(Saved entries):
═══
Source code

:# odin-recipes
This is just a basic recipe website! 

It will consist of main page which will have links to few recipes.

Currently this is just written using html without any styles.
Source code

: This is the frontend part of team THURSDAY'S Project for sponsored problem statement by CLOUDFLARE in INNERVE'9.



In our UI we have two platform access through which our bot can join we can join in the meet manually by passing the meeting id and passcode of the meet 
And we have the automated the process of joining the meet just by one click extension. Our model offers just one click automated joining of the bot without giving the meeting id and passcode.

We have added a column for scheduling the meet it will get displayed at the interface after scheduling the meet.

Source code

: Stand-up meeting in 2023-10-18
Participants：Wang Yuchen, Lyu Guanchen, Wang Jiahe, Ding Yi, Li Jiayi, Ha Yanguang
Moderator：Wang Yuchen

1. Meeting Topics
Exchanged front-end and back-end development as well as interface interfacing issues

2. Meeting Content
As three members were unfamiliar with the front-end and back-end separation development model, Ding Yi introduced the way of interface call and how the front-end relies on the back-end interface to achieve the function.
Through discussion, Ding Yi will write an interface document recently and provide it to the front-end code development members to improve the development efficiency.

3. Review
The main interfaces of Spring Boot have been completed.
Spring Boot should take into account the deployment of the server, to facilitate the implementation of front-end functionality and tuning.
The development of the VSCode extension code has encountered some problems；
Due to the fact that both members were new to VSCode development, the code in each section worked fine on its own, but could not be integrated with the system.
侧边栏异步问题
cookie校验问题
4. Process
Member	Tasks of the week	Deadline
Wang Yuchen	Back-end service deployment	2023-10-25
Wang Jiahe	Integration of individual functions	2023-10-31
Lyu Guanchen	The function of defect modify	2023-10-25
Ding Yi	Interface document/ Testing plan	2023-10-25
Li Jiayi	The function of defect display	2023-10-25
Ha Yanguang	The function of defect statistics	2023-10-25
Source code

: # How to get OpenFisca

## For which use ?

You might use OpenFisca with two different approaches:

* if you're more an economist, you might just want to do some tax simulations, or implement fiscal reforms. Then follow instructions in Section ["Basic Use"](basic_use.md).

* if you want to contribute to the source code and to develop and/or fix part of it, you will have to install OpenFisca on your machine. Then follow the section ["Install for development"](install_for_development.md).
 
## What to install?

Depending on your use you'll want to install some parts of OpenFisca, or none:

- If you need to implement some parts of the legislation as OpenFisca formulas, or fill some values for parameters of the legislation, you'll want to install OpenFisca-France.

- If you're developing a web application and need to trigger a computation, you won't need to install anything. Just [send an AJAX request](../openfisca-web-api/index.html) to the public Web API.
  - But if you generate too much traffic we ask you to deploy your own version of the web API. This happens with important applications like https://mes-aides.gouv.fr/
═══
(Task statement):
Line by line, copy the data above.

(Exercise output):
Source code

:# odin-recipes
This is just a basic recipe website! 

It will consist of main page which will have links to few recipes.

Currently this is just written using html without any styles.
Source code

: This is the frontend part of team THURSDAY'S Project for sponsored problem statement by CLOUDFLARE in INNERVE'9.



In our UI we have two platform access through which our bot can join we can join in the meet manually by passing the meeting id and passcode of the meet 
And we have the automated the process of joining the meet just by one click extension. Our model offers just one click automated joining of the bot without giving the meeting id and passcode.

We have added a column for scheduling the meet it will get displayed at the interface after scheduling the meet.

Source code

: Stand-up meeting in 2023-10-18
Participants：Wang Yuchen, Lyu Guanchen, Wang Jiahe, Ding Yi, Li Jiayi, Ha Yanguang
Moderator：Wang Yuchen

1. Meeting Topics
Exchanged front-end and back-end development as well as interface interfacing issues

2. Meeting Content
As three members were unfamiliar with the front-end and back-end separation development model, Ding Yi introduced the way of interface call and how the front-end relies on the back-end interface to achieve the function.
Through discussion, Ding Yi will write an interface document recently and provide it to the front-end code development members to improve the development efficiency.

3. Review
The main interfaces of Spring Boot have been completed.
Spring Boot should take into account the deployment of the server, to facilitate the implementation of front-end functionality and tuning.
The development of the VSCode extension code has encountered some problems；
Due to the fact that both members were new to VSCode development, the code in each section worked fine on its own, but could not be integrated with the system.
侧边栏异步问题
cookie校验问题
4. Process
Member	Tasks of the week	Deadline
Wang Yuchen	Back-end service deployment	2023-10-25
Wang Jiahe	Integration of individual functions	2023-10-31
Lyu Guanchen	The function of defect modify	2023-10-25
Ding Yi	Interface document/ Testing plan	2023-10-25
Li Jiayi	The function of defect display	2023-10-25
Ha Yanguang	The function of defect statistics	2023-10-25
Source code

: # How to get OpenFisca

## For which use ?

You might use OpenFisca with two different approaches:

* if you're more an economist, you might just want to do some tax simulations, or implement fiscal reforms. Then follow instructions in Section ["Basic Use"](basic_use.md).

* if you want to contribute to the source code and to develop and/or fix part of it, you will have to install OpenFisca on your machine. Then follow the section ["Install for development"](install_for_development.md).
 
## What to install?

Depending on your use you'll want to install some parts of OpenFisca, or none:

- If you need to implement some parts of the legislation as OpenFisca formulas, or fill some values for parameters of the legislation, you'll want to install OpenFisca-France.

- If you're developing a web application and need to trigger a computation, you won't need to install anything. Just [send an AJAX request](../openfisca-web-api/index.html) to the public Web API.
  - But if you generate too much traffic we ask you to deploy your own version of the web API. This happens with important applications like https://mes-aides.gouv.fr/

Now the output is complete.